Records from a data source:
+ + + + +
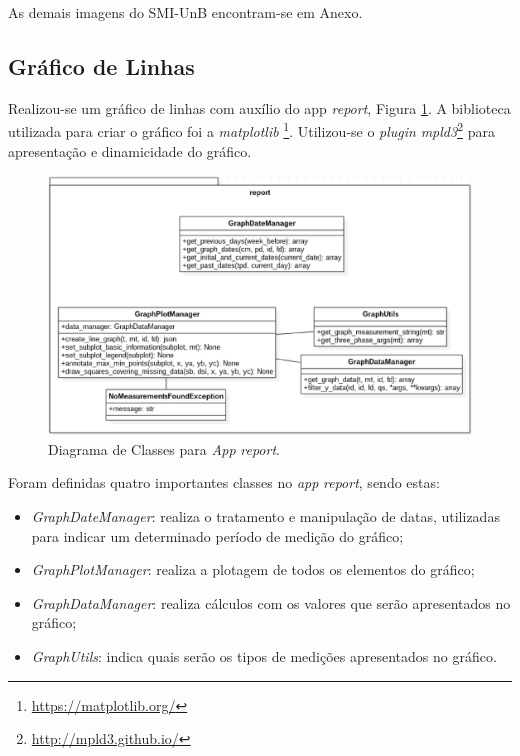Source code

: As demais imagens do SMI-UnB encontram-se em Anexo.

\subsection{Gráfico de Linhas}
Realizou-se um gráfico de linhas com auxílio do app \textit{report}, Figura \ref{app_report}. A biblioteca utilizada para criar o gráfico foi a \textit{matplotlib} \footnote{\url{https://matplotlib.org/}}. Utilizou-se o \textit{plugin} \textit{mpld3}\footnote{\url{http://mpld3.github.io/}} para apresentação e dinamicidade do gráfico.

\begin{figure}[!h]
    \centering
    \includegraphics[keepaspectratio=true,scale=0.6]{figuras/app_report.eps}
    \caption{Diagrama de Classes para \textit{App} \textit{report}.}
    \label{app_report}
\end{figure}

Foram definidas quatro importantes classes no \textit{app} \textit{report}, sendo estas:

\begin{itemize}
    \item \textit{GraphDateManager}: realiza o tratamento e manipulação de datas, utilizadas para indicar um determinado período de medição do gráfico;
    \item \textit{GraphPlotManager}: realiza a plotagem de todos os elementos do gráfico;
    \item \textit{GraphDataManager}: realiza cálculos com os valores que serão apresentados no gráfico;
    \item \textit{GraphUtils}: indica quais serão os tipos de medições apresentados no gráfico.
\end{itemize}

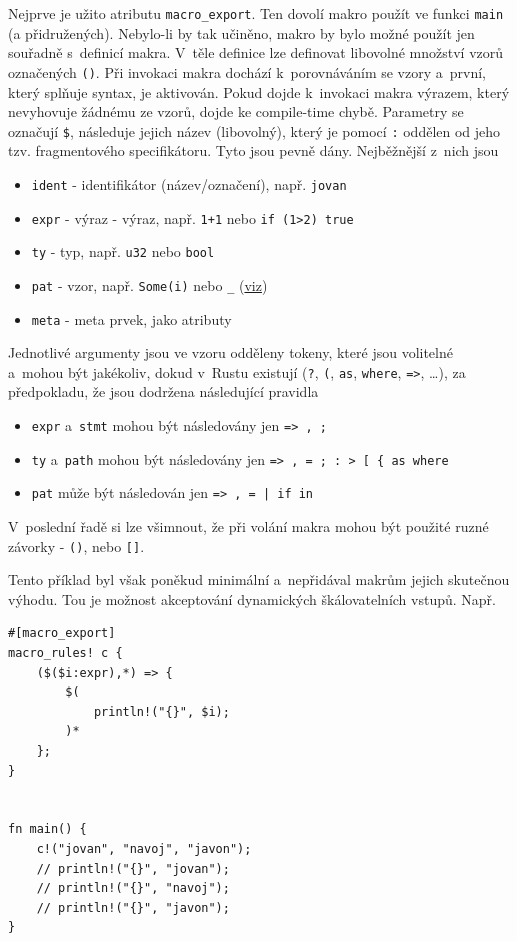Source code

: \documentclass[a4paper, 12pt]{article} %
\newcommand{\rust}[1]{\texttt{#1}}
\begin{document}
			Nejprve je užito atributu \rust{macro_export}. Ten dovolí makro použít ve funkci \rust{main} (a přidružených). Nebylo-li by tak učiněno, makro by bylo možné použít jen souřadně s~definicí makra. V~těle definice lze definovat libovolné množství vzorů označených \rust{()}. Při invokaci makra dochází k~porovnáváním se vzory a~první, který splňuje syntax, je aktivován. Pokud dojde k~invokaci makra výrazem, který nevyhovuje žádnému ze vzorů, dojde ke compile-time chybě. Parametry se označují \texttt{\$}, následuje jejich název (libovolný), který je pomocí \texttt{:} oddělen od jeho tzv. fragmentového specifikátoru. Tyto jsou pevně dány. Nejběžnější z~nich jsou
			\begin{itemize}
				\item \rust{ident} - identifikátor (název/označení), např. \rust{jovan}
				\item \rust{expr}  - výraz - výraz, např. \rust{1+1} nebo \rust{if (1>2) {true}}
				\item \rust{ty}    - typ, např. \rust{u32} nebo \rust{bool}
				\item \rust{pat}   - vzor, např. \rust{Some(i)} nebo \rust{_} (\hyperlink{_}{viz})
				\item \rust{meta}  - meta prvek, jako atributy
			\end{itemize}\cite{makra}
			
			Jednotlivé argumenty jsou ve vzoru odděleny tokeny, které jsou volitelné a~mohou být jakékoliv, dokud v~Rustu existují (\rust{?}, \rust{(}, \rust{as}, \rust{where}, \rust{=>}, \dots), za předpokladu, že jsou dodržena následující pravidla
			\begin{itemize}
				\item \rust{expr} a~\rust{stmt} mohou být následovány jen \texttt{=> , ;}
				\item \rust{ty} a~\rust{path} mohou být následovány jen \texttt{=> , = ; : > [ \{ as where}
				\item \rust{pat} může být následován jen \texttt{=> , = | if in}
			\end{itemize}
			
			V~poslední řadě si lze všimnout, že při volání makra mohou být použité ruzné závorky - \rust{()}, \rust{{}} nebo \rust{[]}.
			
			Tento příklad byl však poněkud minimální a~nepřidával makrům jejich skutečnou výhodu. Tou je možnost akceptování dynamických škálovatelních vstupů. Např.
			\begin{verbatim}
#[macro_export]
macro_rules! c {
	($($i:expr),*) => { 
		$(
			println!("{}", $i);
		)*
	};
}


fn main() {
	c!("jovan", "navoj", "javon");
	// println!("{}", "jovan");
	// println!("{}", "navoj");
	// println!("{}", "javon");
}
			\end{verbatim}
			
\end{document}
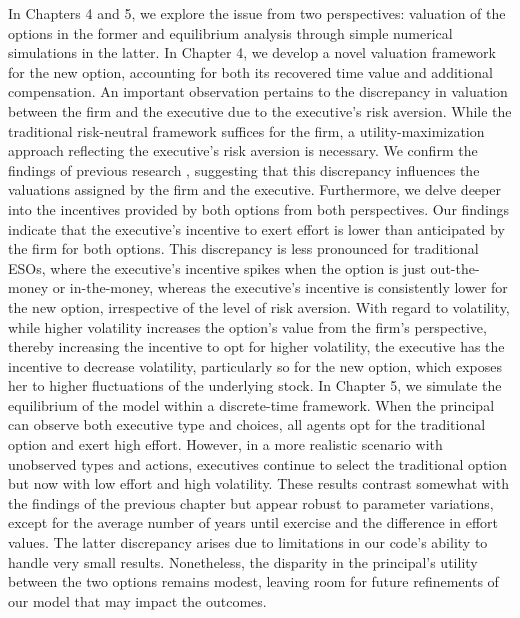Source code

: In Chapters 4 and 5, we explore the issue from two perspectives: valuation of the options in the former and equilibrium analysis through simple numerical simulations in the latter. In Chapter 4, we develop a novel valuation framework for the new option, accounting for both its recovered time value and additional compensation. An important observation pertains to the discrepancy in valuation between the firm and the executive due to the executive's risk aversion. While the traditional risk-neutral framework suffices for the firm, a utility-maximization approach reflecting the executive's risk aversion is necessary. We confirm the findings of previous research \citep{carpenter1998exercise}, suggesting that this discrepancy influences the valuations assigned by the firm and the executive. Furthermore, we delve deeper into the incentives provided by both options from both perspectives. Our findings indicate that the executive's incentive to exert effort is lower than anticipated by the firm for both options. This discrepancy is less pronounced for traditional ESOs, where the executive's incentive spikes when the option is just out-the-money or in-the-money, whereas the executive's incentive is consistently lower for the new option, irrespective of the level of risk aversion. With regard to volatility, while higher volatility increases the option's value from the firm's perspective, thereby increasing the incentive to opt for higher volatility, the executive has the incentive to decrease volatility, particularly so for the new option, which exposes her to higher fluctuations of the underlying stock.
In Chapter 5, we simulate the equilibrium of the model within a discrete-time framework. When the principal can observe both executive type and choices, all agents opt for the traditional option and exert high effort. However, in a more realistic scenario with unobserved types and actions, executives continue to select the traditional option but now with low effort and high volatility. These results contrast somewhat with the findings of the previous chapter but appear robust to parameter variations, except for the average number of years until exercise and the difference in effort values. The latter discrepancy arises due to limitations in our code's ability to handle very small results. Nonetheless, the disparity in the principal's utility between the two options remains modest, leaving room for future refinements of our model that may impact the outcomes.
+ + + + +
- [Instructions for the task]
Return the lines above that include the string "makra".

- [Solution to the problem]
			Nejprve je užito atributu \rust{macro_export}. Ten dovolí makro použít ve funkci \rust{main} (a přidružených). Nebylo-li by tak učiněno, makro by bylo možné použít jen souřadně s~definicí makra. V~těle definice lze definovat libovolné množství vzorů označených \rust{()}. Při invokaci makra dochází k~porovnáváním se vzory a~první, který splňuje syntax, je aktivován. Pokud dojde k~invokaci makra výrazem, který nevyhovuje žádnému ze vzorů, dojde ke compile-time chybě. Parametry se označují \texttt{\$}, následuje jejich název (libovolný), který je pomocí \texttt{:} oddělen od jeho tzv. fragmentového specifikátoru. Tyto jsou pevně dány. Nejběžnější z~nich jsou
			\end{itemize}\cite{makra}
			V~poslední řadě si lze všimnout, že při volání makra mohou být použité ruzné závorky - \rust{()}, \rust{{}} nebo \rust{[]}.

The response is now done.